Whether you can be healthy and under- or overweight is the subject of ongoing research. We do know the risk factors for certain diseases are increased when you are overweight — these include cancer, diabetes, heart disease and stroke. However numerous studies have looked at just one disease to see if weight makes a difference and the findings are not always conclusive, or as you might imagine.
For example, a 2016 Israeli study of nearly 100,000 Jewish women compared their BMI when adolescent (1967-2011) and breast cancer incidence by the time they were menopausal. Participants who developed breast cancer pre-menopause were more likely to have been underweight as adolescents, whereas those who were obese or overweight had no more significant risk; in fact, the researchers conclude, their weight might have been protective (Keinen-Boker et al, Breast Cancer Research and Treatment, July 2016).
Another study found underweight people with heart disease were four times more likely to die from it than those who were overweight. (Curtis et al, JAMA Internal Medicine, 2005).
Fat as a protective measure probably stems from human evolution, as I tell my clients if they are struggling to lose weight. When we were hunter-gatherers, it was a time of feast and famine (think of lions on a hunt in any David Attenborough documentary). Only people who were good at storing weight would have survived.

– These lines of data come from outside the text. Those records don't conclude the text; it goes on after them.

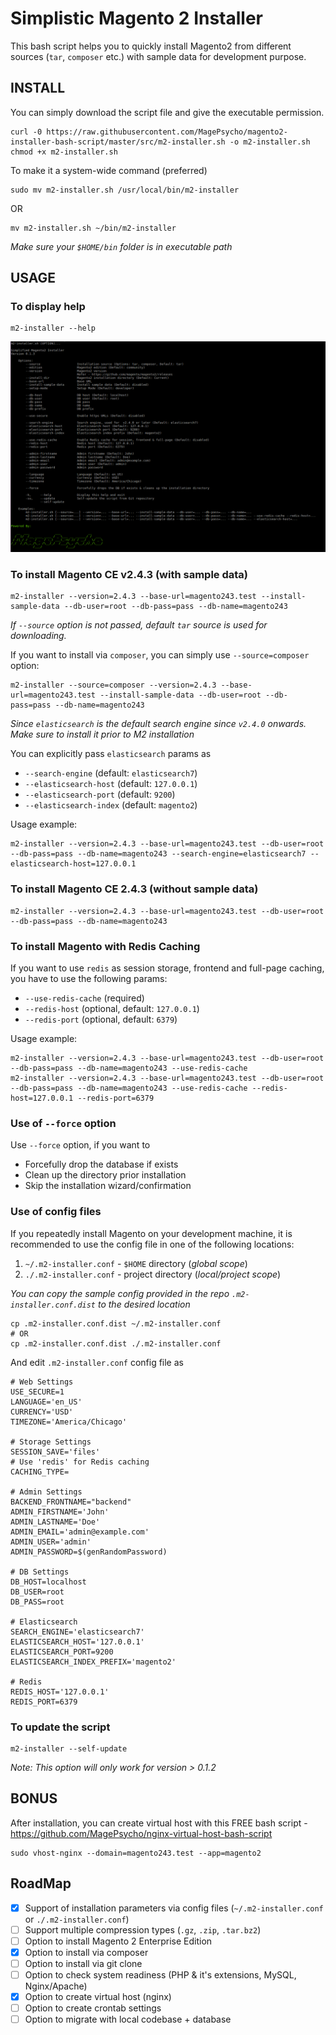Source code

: # Simplistic Magento 2 Installer

This bash script helps you to quickly install Magento2 from different sources (`tar`, `composer` etc.) with sample data for development purpose.

## INSTALL
You can simply download the script file and give the executable permission.
```
curl -0 https://raw.githubusercontent.com/MagePsycho/magento2-installer-bash-script/master/src/m2-installer.sh -o m2-installer.sh
chmod +x m2-installer.sh
```

To make it a system-wide command (preferred)
```
sudo mv m2-installer.sh /usr/local/bin/m2-installer
```
OR
```
mv m2-installer.sh ~/bin/m2-installer
```
*Make sure your `$HOME/bin` folder is in executable path*

## USAGE
### To display help
```
m2-installer --help
```

![Magento 2 Installer Help](https://github.com/MagePsycho/magento2-installer-bash-script/raw/master/docs/magento2-installer-bash-script-help-v0.1.3.png "Magento2 Installer Help")

### To install Magento CE v2.4.3 (with sample data)
```
m2-installer --version=2.4.3 --base-url=magento243.test --install-sample-data --db-user=root --db-pass=pass --db-name=magento243
```

*If `--source` option is not passed, default `tar` source is used for downloading.*  

If you want to install via `composer`, you can simply use `--source=composer` option:
```
m2-installer --source=composer --version=2.4.3 --base-url=magento243.test --install-sample-data --db-user=root --db-pass=pass --db-name=magento243
```

*Since `elasticsearch` is the default search engine since `v2.4.0` onwards. Make sure to install it prior to M2 installation*  

You can explicitly pass `elasticsearch` params as
- `--search-engine` (default: `elasticsearch7`)
- `--elasticsearch-host` (default: `127.0.0.1`)
- `--elasticsearch-port` (default: `9200`)
- `--elasticsearch-index` (default: `magento2`)

Usage example:
```
m2-installer --version=2.4.3 --base-url=magento243.test --db-user=root --db-pass=pass --db-name=magento243 --search-engine=elasticsearch7 --elasticsearch-host=127.0.0.1
```

### To install Magento CE 2.4.3 (without sample data)
```
m2-installer --version=2.4.3 --base-url=magento243.test --db-user=root --db-pass=pass --db-name=magento243
```

### To install Magento with Redis Caching
If you want to use `redis` as session storage, frontend and full-page caching, you have to use the following params:
- `--use-redis-cache` (required)
- `--redis-host` (optional, default: `127.0.0.1`)
- `--redis-port` (optional, default: `6379`)

Usage example:
```
m2-installer --version=2.4.3 --base-url=magento243.test --db-user=root --db-pass=pass --db-name=magento243 --use-redis-cache
m2-installer --version=2.4.3 --base-url=magento243.test --db-user=root --db-pass=pass --db-name=magento243 --use-redis-cache --redis-host=127.0.0.1 --redis-port=6379
```

### Use of `--force` option
Use `--force` option, if you want to
- Forcefully drop the database if exists 
- Clean up the directory prior installation
- Skip the installation wizard/confirmation

### Use of config files 
If you repeatedly install Magento on your development machine, it is recommended to use the config file in one of the following locations:
1. `~/.m2-installer.conf` - `$HOME` directory (*global scope*)
1. `./.m2-installer.conf` - project directory (*local/project scope*)

*You can copy the sample config provided in the repo `.m2-installer.conf.dist` to the desired location*
```
cp .m2-installer.conf.dist ~/.m2-installer.conf
# OR
cp .m2-installer.conf.dist ./.m2-installer.conf
```


And edit `.m2-installer.conf` config file as
```
# Web Settings
USE_SECURE=1
LANGUAGE='en_US'
CURRENCY='USD'
TIMEZONE='America/Chicago'

# Storage Settings
SESSION_SAVE='files'
# Use 'redis' for Redis caching
CACHING_TYPE=

# Admin Settings
BACKEND_FRONTNAME="backend"
ADMIN_FIRSTNAME='John'
ADMIN_LASTNAME='Doe'
ADMIN_EMAIL='admin@example.com'
ADMIN_USER='admin'
ADMIN_PASSWORD=$(genRandomPassword)

# DB Settings
DB_HOST=localhost
DB_USER=root
DB_PASS=root

# Elasticsearch
SEARCH_ENGINE='elasticsearch7'
ELASTICSEARCH_HOST='127.0.0.1'
ELASTICSEARCH_PORT=9200
ELASTICSEARCH_INDEX_PREFIX='magento2'

# Redis
REDIS_HOST='127.0.0.1'
REDIS_PORT=6379
```

### To update the script
```
m2-installer --self-update
```
*Note: This option will only work for version > 0.1.2*

## BONUS
After installation, you can create virtual host with this FREE bash script - 
https://github.com/MagePsycho/nginx-virtual-host-bash-script
```
sudo vhost-nginx --domain=magento243.test --app=magento2
```

## RoadMap
 - [X] Support of installation parameters via config files (`~/.m2-installer.conf` or `./.m2-installer.conf`)
 - [ ] Support multiple compression types (`.gz`, `.zip`, `.tar.bz2`)
 - [ ] Option to install Magento 2 Enterprise Edition
 - [X] Option to install via composer
 - [ ] Option to install via git clone
 - [ ] Option to check system readiness (PHP & it's extensions, MySQL, Nginx/Apache)
 - [X] Option to create virtual host (nginx)
 - [ ] Option to create crontab settings
 - [ ] Option to migrate with local codebase + database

Our modern lives are much more focused on feast than famine and there is reason for concern. New research for the University of Birmingham, presented (but not yet published) in May this year, looked at the risks of being overweight or obese and found, despite previous findings, there is an increase risk from excess weight and chronic disease. This study is the largest of its kind, looking at the health records of 3.5 million people between 1995-2015. Researchers found obese individuals who “appeared healthy” — no diabetes, high blood pressure or abnormal blood fats — had a 50 per cent higher chance risk of coronary heart disease than those of a normal weight. They also had a seven per cent increase in risk factors for stroke and double the likelihood of heart failure.
Putting aside the prospect of chronic disease for a moment, from my own clinical experience, I find my overweight and obese clients often feel their weight is negatively contributing to health symptoms. Joint pain, breathing issues, digestive problems and self-esteem are all affected by excess weight and, when my clients start to lose weight — but more crucially start eating a nutritious diet — their symptoms reduce.
Conversely, I have treated clients who were recovering from eating disorders and, though their BMI was in the healthy range, were still suffering the consequences of being underweight — nutrient deficiency, fatigue and lack of menstruation.
So it is hard to establish if being outside the healthy BMI is always detrimental to health. But all researchers agree on the importance of being physically active, eating a nutritious diet of whole food, vegetables and good fats and sleeping well. Recent headlines even claimed: “Sitting all day is worse for your health than smoking” and “A good night’s sleep can ward off heart disease and diabetes”.
Weight can be an issue for your health but, if you are concerned, instead of starting an extreme weight-loss diet, take stock of your lifestyle. If you do little physical activity, are very stressed, eat a high-sugar, high-processed-food diet or sleep poorly, these things are more likely to affect your health than whether the trousers you wear are a size 14 or an eight.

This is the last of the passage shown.